Rozmowa z prof. Krzysztofem Mikulskim, badaczem dziejów Torunia, historykiem UMK, którego doktorantki od dwóch lat w gdańskich archiwaliach poszukują kobiet z rodu Kopernika.
Ile daje Pan sobie jeszcze czasu na znalezienie potomkini Kopernika?
Jeśli do końca tego roku nie będzie postępu, to zacznę snuć pesymistyczne wizje. Wątki się wyczerpują. Będę musiał skończyć badania.
Jeszcze pół roku temu zapewniał Pan, że niebawem jedna z Niemek usłyszy, że jest z rodu sławnego astronoma.
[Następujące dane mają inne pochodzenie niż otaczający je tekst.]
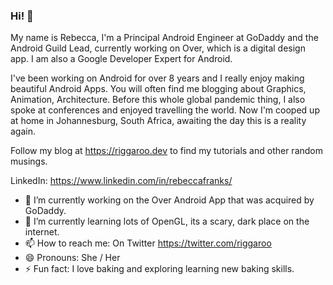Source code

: ### Hi! 👋

My name is Rebecca, I'm a Principal Android Engineer at GoDaddy and the Android Guild Lead, currently working on Over, which is a digital design app. I am also a Google Developer Expert for Android.

I've been working on Android for over 8 years and I really enjoy making beautiful Android Apps. You will often find me blogging about Graphics, Animation, Architecture. Before this whole global pandemic thing, I also spoke at conferences and enjoyed travelling the world. Now I'm cooped up at home in Johannesburg, South Africa, awaiting the day this is a reality again. 

Follow my blog at https://riggaroo.dev to find my tutorials and other random musings. 

LinkedIn: https://www.linkedin.com/in/rebeccafranks/


- 🔭 I’m currently working on the Over Android App that was acquired by GoDaddy.
- 🌱 I’m currently learning lots of OpenGL, its a scary, dark place on the internet. 
- 📫 How to reach me: On Twitter https://twitter.com/riggaroo
- 😄 Pronouns: She / Her
- ⚡ Fun fact: I love baking and exploring learning new baking skills. 
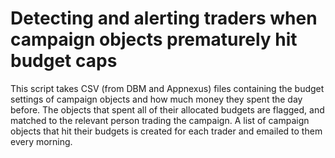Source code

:# Detecting and alerting traders when campaign objects prematurely hit budget caps

This script takes CSV (from DBM and Appnexus) files containing the budget settings of campaign objects and how much money they spent the day before.
The objects that spent all of their allocated budgets are flagged, and matched to the relevant person trading the campaign. 
A list of campaign objects that hit their budgets is created for each trader and emailed to them every morning.
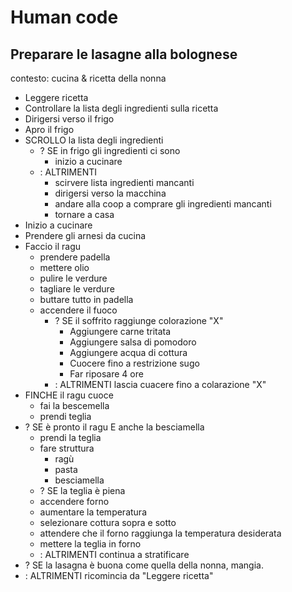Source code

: # Human code

## Preparare le lasagne alla bolognese

contesto: cucina & ricetta della nonna

- Leggere ricetta
- Controllare la lista degli ingredienti sulla ricetta 
- Dirigersi verso il frigo
- Apro il frigo 
- SCROLLO la lista degli ingredienti  
    - ? SE in frigo gli ingredienti ci sono 
        - inizio a cucinare
    - : ALTRIMENTI
        - scirvere lista ingredienti mancanti
        - dirigersi verso la macchina
        - andare alla coop a comprare gli ingredienti mancanti
        - tornare a casa
- Inizio a cucinare
- Prendere gli arnesi da cucina 
- Faccio il ragu
   - prendere padella
   - mettere olio 
   - pulire le verdure
   - tagliare le verdure 
   - buttare tutto in padella
   - accendere il fuoco
        - ? SE il soffrito raggiunge colorazione "X" 
            - Aggiungere carne tritata
            - Aggiungere salsa di pomodoro
            - Aggiungere acqua di cottura 
            - Cuocere fino a restrizione sugo 
            - Far riposare 4 ore
        - : ALTRIMENTI lascia cuacere fino a colarazione "X"
- FINCHE il ragu cuoce 
    - fai la bescemella
    - prendi teglia 
- ? SE è pronto il ragu E anche la besciamella
    - prendi la teglia
    - fare struttura
        - ragù
        - pasta
        - besciamella
    - ? SE la teglia è piena
    - accendere forno
    - aumentare la temperatura
    - selezionare cottura sopra e sotto
    - attendere che il forno raggiunga la temperatura desiderata
    - mettere la teglia in forno
    - : ALTRIMENTI continua a stratificare
- ? SE la lasagna è buona come quella della nonna, mangia.
- : ALTRIMENTI ricomincia da "Leggere ricetta"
Do badań wybraliśmy potomstwo dwóch ewidentnych ciotek Kopernika. Jedyne pewne powiązania zaprowadziły nas do Gdańska. Po dwóch latach dotarliśmy do XVIIIwieku i badania utknęły. Kończą się księgi metrykalne. Brakuje dodatkowych źródeł. Powiem szczerze, że o ile na początku byłem entuzjastycznie nastawiony do tych badań, teraz jestem umiarkowanym optymistą.
Dlatego, że można szukać sto lat i nic nie znaleźć?
Księgi metrykalne mają luki. Szukamy źródeł zastępczych, ale porządne spisy chrztów, ślubów, zgonów i urodzeń wprowadził dopiero urząd pruski w połowie XIX wieku. W wieku XVIII mamy, co najwyżej zapisy testamentowe, akta dotyczące podziałów spadkowych, księgi policyjne.
To trochę jak szukanie igły w stogu siana…
To praca wśród mrowia archiwaliów, z których coś może się przydać lub nie. Układa się całe genealogie i wyłapuje osoby, które nas interesują.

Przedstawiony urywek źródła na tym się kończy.